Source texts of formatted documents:
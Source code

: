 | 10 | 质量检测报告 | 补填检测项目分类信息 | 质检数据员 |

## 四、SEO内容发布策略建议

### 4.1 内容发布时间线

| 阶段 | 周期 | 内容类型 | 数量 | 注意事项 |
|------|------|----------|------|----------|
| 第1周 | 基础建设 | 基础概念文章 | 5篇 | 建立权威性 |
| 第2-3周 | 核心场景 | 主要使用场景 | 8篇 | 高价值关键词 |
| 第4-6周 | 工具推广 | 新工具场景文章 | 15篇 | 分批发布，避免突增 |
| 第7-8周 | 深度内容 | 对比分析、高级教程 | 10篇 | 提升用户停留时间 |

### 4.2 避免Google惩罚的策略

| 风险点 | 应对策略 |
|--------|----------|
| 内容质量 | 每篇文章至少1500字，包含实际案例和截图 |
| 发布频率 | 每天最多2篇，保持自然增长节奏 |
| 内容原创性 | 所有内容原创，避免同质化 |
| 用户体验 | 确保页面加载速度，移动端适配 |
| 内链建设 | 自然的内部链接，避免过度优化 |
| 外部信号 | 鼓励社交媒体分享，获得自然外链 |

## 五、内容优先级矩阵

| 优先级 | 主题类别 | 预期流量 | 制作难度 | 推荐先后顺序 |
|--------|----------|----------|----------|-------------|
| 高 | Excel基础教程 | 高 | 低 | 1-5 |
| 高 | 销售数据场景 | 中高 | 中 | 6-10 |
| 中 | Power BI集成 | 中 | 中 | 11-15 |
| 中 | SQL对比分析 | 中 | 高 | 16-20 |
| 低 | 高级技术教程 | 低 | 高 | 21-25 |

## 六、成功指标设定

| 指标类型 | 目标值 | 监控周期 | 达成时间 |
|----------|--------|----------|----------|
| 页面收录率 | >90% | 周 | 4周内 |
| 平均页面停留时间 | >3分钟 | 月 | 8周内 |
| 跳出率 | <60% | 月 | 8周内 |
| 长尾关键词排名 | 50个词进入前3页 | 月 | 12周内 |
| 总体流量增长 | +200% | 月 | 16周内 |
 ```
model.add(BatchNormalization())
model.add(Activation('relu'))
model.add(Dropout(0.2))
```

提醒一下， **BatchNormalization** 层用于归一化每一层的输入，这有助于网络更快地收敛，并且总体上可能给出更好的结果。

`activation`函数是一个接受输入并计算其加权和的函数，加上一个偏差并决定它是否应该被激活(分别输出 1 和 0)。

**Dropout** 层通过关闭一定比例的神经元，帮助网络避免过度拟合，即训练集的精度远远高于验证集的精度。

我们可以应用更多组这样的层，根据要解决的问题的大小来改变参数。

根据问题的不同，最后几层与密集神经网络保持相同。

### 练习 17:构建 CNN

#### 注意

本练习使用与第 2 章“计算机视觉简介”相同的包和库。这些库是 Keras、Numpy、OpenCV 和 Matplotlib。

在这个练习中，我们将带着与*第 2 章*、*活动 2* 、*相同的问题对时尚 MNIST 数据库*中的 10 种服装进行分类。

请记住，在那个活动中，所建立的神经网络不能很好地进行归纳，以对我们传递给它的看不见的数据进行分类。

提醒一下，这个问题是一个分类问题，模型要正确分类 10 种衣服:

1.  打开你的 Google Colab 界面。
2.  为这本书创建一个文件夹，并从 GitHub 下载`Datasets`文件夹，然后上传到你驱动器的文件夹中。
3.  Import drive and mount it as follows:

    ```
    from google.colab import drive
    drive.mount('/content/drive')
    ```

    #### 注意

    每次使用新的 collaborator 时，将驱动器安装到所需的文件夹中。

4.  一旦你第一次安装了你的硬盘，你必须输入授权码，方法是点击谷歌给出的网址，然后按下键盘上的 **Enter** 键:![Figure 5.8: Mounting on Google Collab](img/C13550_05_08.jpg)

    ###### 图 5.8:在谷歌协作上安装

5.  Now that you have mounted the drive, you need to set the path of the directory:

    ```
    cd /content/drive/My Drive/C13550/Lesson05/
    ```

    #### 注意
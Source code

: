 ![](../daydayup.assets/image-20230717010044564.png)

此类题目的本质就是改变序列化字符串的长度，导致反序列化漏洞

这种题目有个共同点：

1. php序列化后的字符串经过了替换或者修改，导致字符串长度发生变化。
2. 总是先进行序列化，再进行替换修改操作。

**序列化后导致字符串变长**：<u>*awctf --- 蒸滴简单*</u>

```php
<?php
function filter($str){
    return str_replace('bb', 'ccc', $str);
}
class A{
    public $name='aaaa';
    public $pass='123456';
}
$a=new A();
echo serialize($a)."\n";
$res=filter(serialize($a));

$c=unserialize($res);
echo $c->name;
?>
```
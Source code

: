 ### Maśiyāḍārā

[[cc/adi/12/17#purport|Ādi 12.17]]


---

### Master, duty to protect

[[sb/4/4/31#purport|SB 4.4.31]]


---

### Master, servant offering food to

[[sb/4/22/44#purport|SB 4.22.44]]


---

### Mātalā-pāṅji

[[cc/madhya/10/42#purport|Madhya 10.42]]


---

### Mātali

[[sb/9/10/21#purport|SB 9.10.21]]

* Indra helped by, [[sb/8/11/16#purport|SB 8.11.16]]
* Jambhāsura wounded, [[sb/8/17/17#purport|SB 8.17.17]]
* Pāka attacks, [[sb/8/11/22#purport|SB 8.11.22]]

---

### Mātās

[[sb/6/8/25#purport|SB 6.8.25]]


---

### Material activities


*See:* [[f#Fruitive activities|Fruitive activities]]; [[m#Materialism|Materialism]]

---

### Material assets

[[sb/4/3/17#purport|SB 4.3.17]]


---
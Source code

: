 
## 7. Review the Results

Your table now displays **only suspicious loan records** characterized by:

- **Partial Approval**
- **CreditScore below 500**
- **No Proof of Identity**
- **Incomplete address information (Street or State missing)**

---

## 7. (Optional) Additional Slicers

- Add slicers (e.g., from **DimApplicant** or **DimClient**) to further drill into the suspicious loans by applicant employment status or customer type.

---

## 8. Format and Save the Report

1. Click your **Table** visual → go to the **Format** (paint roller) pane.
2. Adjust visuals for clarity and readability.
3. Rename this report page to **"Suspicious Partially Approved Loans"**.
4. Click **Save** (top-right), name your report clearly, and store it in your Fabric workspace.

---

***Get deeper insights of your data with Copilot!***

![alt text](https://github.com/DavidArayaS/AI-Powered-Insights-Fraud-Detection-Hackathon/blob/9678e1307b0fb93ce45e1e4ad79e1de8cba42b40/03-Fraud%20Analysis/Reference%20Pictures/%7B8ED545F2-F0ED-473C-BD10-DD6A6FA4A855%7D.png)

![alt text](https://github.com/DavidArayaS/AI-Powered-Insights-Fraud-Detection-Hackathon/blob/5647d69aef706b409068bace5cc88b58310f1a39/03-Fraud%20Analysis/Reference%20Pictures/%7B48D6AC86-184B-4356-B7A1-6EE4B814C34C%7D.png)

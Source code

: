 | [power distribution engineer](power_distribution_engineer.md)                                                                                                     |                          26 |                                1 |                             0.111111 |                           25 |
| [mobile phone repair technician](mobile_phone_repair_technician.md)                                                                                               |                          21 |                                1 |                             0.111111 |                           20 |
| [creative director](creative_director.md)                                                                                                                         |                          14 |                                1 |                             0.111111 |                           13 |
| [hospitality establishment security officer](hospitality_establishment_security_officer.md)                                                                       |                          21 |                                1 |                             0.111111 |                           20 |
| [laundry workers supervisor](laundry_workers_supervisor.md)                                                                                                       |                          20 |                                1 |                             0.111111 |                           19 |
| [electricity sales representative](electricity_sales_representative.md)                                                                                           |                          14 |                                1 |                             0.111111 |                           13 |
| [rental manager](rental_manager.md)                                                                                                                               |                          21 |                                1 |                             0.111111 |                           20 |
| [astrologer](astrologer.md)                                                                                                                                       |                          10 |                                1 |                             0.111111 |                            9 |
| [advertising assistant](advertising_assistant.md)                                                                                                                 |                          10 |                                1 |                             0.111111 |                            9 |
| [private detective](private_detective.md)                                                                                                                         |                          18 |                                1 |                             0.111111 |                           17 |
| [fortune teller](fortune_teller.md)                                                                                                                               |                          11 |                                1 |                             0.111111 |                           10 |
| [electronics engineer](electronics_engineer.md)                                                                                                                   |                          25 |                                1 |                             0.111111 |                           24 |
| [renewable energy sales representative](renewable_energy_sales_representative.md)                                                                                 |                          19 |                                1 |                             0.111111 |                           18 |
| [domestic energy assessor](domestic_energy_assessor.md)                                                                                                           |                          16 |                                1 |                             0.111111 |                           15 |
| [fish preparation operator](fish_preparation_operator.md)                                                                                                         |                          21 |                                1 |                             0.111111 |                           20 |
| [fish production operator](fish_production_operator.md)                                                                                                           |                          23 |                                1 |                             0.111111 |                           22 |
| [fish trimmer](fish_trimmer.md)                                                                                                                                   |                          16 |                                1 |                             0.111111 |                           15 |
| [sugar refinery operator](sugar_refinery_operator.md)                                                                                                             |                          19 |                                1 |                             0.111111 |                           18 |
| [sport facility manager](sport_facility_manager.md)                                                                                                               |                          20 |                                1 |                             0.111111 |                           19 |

PROBLEM STATEMENT
Among the records above, extract exactly the lines from the line with "制作难度 | 推荐先后顺序 |" to the line with "请记住，在那个活动中，所建立", both lines included, and leave out the rest.

EXERCISE SOLUTION
| 优先级 | 主题类别 | 预期流量 | 制作难度 | 推荐先后顺序 |
|--------|----------|----------|----------|-------------|
| 高 | Excel基础教程 | 高 | 低 | 1-5 |
| 高 | 销售数据场景 | 中高 | 中 | 6-10 |
| 中 | Power BI集成 | 中 | 中 | 11-15 |
| 中 | SQL对比分析 | 中 | 高 | 16-20 |
| 低 | 高级技术教程 | 低 | 高 | 21-25 |

## 六、成功指标设定

| 指标类型 | 目标值 | 监控周期 | 达成时间 |
|----------|--------|----------|----------|
| 页面收录率 | >90% | 周 | 4周内 |
| 平均页面停留时间 | >3分钟 | 月 | 8周内 |
| 跳出率 | <60% | 月 | 8周内 |
| 长尾关键词排名 | 50个词进入前3页 | 月 | 12周内 |
| 总体流量增长 | +200% | 月 | 16周内 |
 ```
model.add(BatchNormalization())
model.add(Activation('relu'))
model.add(Dropout(0.2))
```

提醒一下， **BatchNormalization** 层用于归一化每一层的输入，这有助于网络更快地收敛，并且总体上可能给出更好的结果。

`activation`函数是一个接受输入并计算其加权和的函数，加上一个偏差并决定它是否应该被激活(分别输出 1 和 0)。

**Dropout** 层通过关闭一定比例的神经元，帮助网络避免过度拟合，即训练集的精度远远高于验证集的精度。

我们可以应用更多组这样的层，根据要解决的问题的大小来改变参数。

根据问题的不同，最后几层与密集神经网络保持相同。

### 练习 17:构建 CNN

#### 注意

本练习使用与第 2 章“计算机视觉简介”相同的包和库。这些库是 Keras、Numpy、OpenCV 和 Matplotlib。

在这个练习中，我们将带着与*第 2 章*、*活动 2* 、*相同的问题对时尚 MNIST 数据库*中的 10 种服装进行分类。

请记住，在那个活动中，所建立的神经网络不能很好地进行归纳，以对我们传递给它的看不见的数据进行分类。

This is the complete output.